Quando combinados com outros registros, nossas reconstruções genéticas sugerem que a transição do último período glacial pode ter sido mais prolongada do que os ossos datados sozinhos sugeririam.
Os mamutes, por exemplo, podem ter diminuído na abundância da população local milhares de anos antes de outras megafaunas, o que está potencialmente correlacionado com a primeira evidência controversa de humanos na região. Além disso, os animais de pastagem podem ter persistido por milhares de anos em refúgios (habitats que suportam a existência de uma população isolada).
Mamutes-lanudos ao lado de humanos
Nossos dados sugerem que cavalos e mamutes-lanudos podem ter persistido em Klondike até aproximadamente 9.000 anos atrás e talvez até 5.700 anos atrás, sobrevivendo ao seu suposto desaparecimento dos registros fósseis locais em 7.000 anos. No entanto, é possível que o DNA ambiental antigo sobreviva à erosão e à redeposição, o que poderia misturar os indicadores genéticos de diferentes períodos de tempo, exigindo um grau de cautela em nossas interpretações.
Até recentemente, não havia evidências de sobrevivência de mamutes na metade do Holoceno. Mas os estudos mostraram agora que os mamutes sobreviveram até 5.500 e 4.000 anos atrás nas ilhas do Ártico.
Pesquisadores do Centro de Geogenética em Copenhague encontraram evidências da sobrevivência tardia de cavalos e mamutes no Alasca até 7.900 anos atrás. Eles também encontraram evidências de mamutes sobrevivendo há 3.900 anos na Sibéria, ao lado de rinocerontes-lanudos há pelo menos 9.800 anos.
O bisonte-da-estepe, que se pensava ter desaparecido e sido substituído pelo bisão-americano durante o Pleistoceno, também sobreviveu há apenas 400 anos. Pudemos observar a presença de linhagens genéticas distintas de mamutes-lanudos e bisontes-da- estepe nas mesmas amostras de sedimentos, o que sugere que provavelmente havia populações distintas desses animais vivendo na mesma área.

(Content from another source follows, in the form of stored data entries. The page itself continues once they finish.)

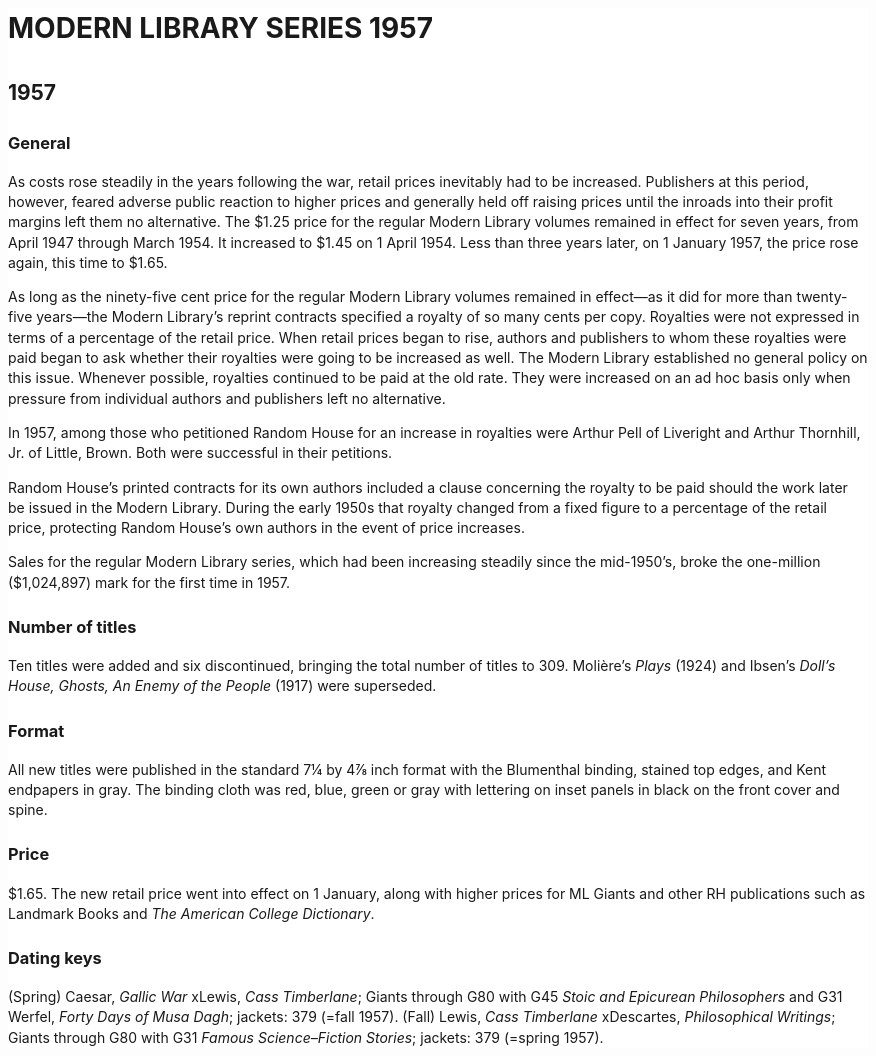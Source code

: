 # MODERN LIBRARY SERIES 1957 

## 1957 

### General 

As costs rose steadily in the years following the war, retail prices inevitably had to be increased. Publishers at this period, however, feared adverse public reaction to higher prices and generally held off raising prices until the inroads into their profit margins left them no alternative. The \$1.25 price for the regular Modern Library volumes remained in effect for seven years, from April 1947 through March 1954. It increased to \$1.45 on 1 April 1954. Less than three years later, on 1 January 1957, the price rose again, this time to \$1.65. 

As long as the ninety-five cent price for the regular Modern Library volumes remained in effect—as it did for more than twenty-five years—the Modern Library’s reprint contracts specified a royalty of so many cents per copy. Royalties were not expressed in terms of a percentage of the retail price. When retail prices began to rise, authors and publishers to whom these royalties were paid began to ask whether their royalties were going to be increased as well. The Modern Library established no general policy on this issue. Whenever possible, royalties continued to be paid at the old rate. They were increased on an ad hoc basis only when pressure from individual authors and publishers left no alternative. 

In 1957, among those who petitioned Random House for an increase in royalties were Arthur Pell of Liveright and Arthur Thornhill, Jr. of Little, Brown. Both were successful in their petitions. 

Random House’s printed contracts for its own authors included a clause concerning the royalty to be paid should the work later be issued in the Modern Library. During the early 1950s that royalty changed from a fixed figure to a percentage of the retail price, protecting Random House’s own authors in the event of price increases. 

Sales for the regular Modern Library series, which had been increasing steadily since the mid-1950’s, broke the one-million ($1,024,897) mark for the first time in 1957. 

### Number of titles 

Ten titles were added and six discontinued, bringing the total number of titles to 309. Molière’s *Plays* (1924) and Ibsen’s *Doll’s House, Ghosts, An Enemy of the People* (1917) were superseded. 

### Format 

All new titles were published in the standard 7¼ by 4⅞ inch format with the Blumenthal binding, stained top edges, and Kent endpapers in gray. The binding cloth was red, blue, green or gray with lettering on inset panels in black on the front cover and spine. 

### Price 

\$1.65. The new retail price went into effect on 1 January, along with higher prices for ML Giants and other RH publications such as Landmark Books and *The American College Dictionary*. 

### Dating keys 

(Spring) Caesar, *Gallic War* xLewis, *Cass Timberlane*; Giants through G80 with G45 *Stoic and Epicurean Philosophers* and G31 Werfel, *Forty Days of Musa Dagh*; jackets: 379 (=fall 1957). (Fall) Lewis, *Cass Timberlane* xDescartes, *Philosophical Writings*; Giants through G80 with G31 *Famous Science–Fiction Stories*; jackets: 379 (=spring 1957).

Há um crescente corpo de evidências de que muitas megafaunas da era do gelo provavelmente sobreviveram por muito tempo na história humana registrada, vagando pelo norte durante a Idade do Bronze e enquanto os construtores trabalhavam nas pirâmides do Egito.
Arquivos genéticos do nosso passado ecológico
A crescente sofisticação dos métodos de DNA ambiental para estudar microfósseis genéticos antigos destaca quanta informação está enterrada nos sedimentos.
O pergelissolo é ideal para preservar o DNA antigo, mas à medida que esse solo perenemente congelado derrete e se degrada com o aquecimento do Ártico, o mesmo acontecerá com o material genético preservado e os mistérios evolutivos que eles guardaram.
Os avanços na paleogenética continuam a ultrapassar os limites do que antes era relegado à ficção científica. Quem sabe quais informações evolutivas não descobertas permanecem congeladas em sedimentos comuns, escondidas em microfósseis de DNA antigo?